An article published in the journal “Monthly Notices of the Royal Astronomical Society” reports a study of the open cluster NGC 3324, part of the Carina Nebula, one of the largest known star nurseries. A team of researchers used observations conducted with the James Webb Space Telescope to specifically study an area on the edge of NGC 3324 nicknamed the Cosmic Cliffs. The nickname is due to the jagged appearance like a cliff but instead of water and rocks, there’s an expanse of gas and dust. The amplitude of the infrared frequencies detected by Webb made it possible to obtain more details than ever of what is happening in the midst of those cosmic clouds, finding 24 new outflows of molecular hydrogen associated with as many protostars.
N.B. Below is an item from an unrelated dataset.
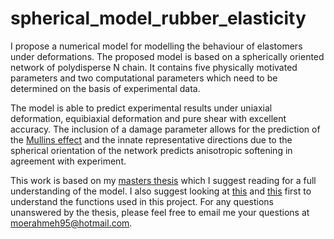# spherical_model_rubber_elasticity

I propose a numerical model for modelling the behaviour of elastomers under deformations. The proposed model is based on a spherically oriented network of polydisperse N chain. It contains five physically motivated parameters and two computational parameters which need to be determined on the basis of experimental data.

The model is able to predict experimental results under uniaxial deformation, equibiaxial deformation and pure shear with excellent accuracy. The inclusion of a damage parameter allows for the prediction of the [Mullins effect](https://abaqus-docs.mit.edu/2017/English/SIMACAEMATRefMap/simamat-c-mullins.htm) and the innate representative directions due to the spherical orientation of the network predicts anisotropic softening in agreement with experiment.

This work is based on my [masters thesis](https://drive.google.com/file/d/1Sbm8yCoAqp042DqZWpC2vrmxCLPt74Et/view?usp=sharing) which I suggest reading for a full understanding of the model. I also suggest looking at [this](https://github.com/moe9195/RubberPhysics/blob/master/elastomers_deformation_models.ipynb) and [this](https://github.com/moe9195/SphereTriangulation/blob/master/sphere_triangulation_methods.ipynb) first to understand the functions used in this project. For any questions unanswered by the thesis, please feel free to email me your questions at [moerahmeh95@hotmail.com](mailto:moerahmeh95@hotmail.com).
The Cosmic Cliffs on the edge of the NGC 3324 cluster were already studied several times in the past to try to find traces of protostars and newborn stars or stars that are still very young in astronomical terms. In these cases, the problem is that the clouds of gas and dust in which they formed block many electromagnetic frequencies. Infrareds are among the few that pass through those clouds and one reason why the James Webb Space Telescope was designed to see more widely in infrared than other instruments like Hubble.
Star formation makes Cosmic Cliffs of particular interest to astronomers and this is why they were chosen as a target for the first images captured with the James Webb Space Telescope to be published. Compared to Hubble, Webb has greater sensitivity which allowed to examine more distant regions, and a more extensive infrared sight which allowed to look deeper inside the clouds at the first stages of star formation.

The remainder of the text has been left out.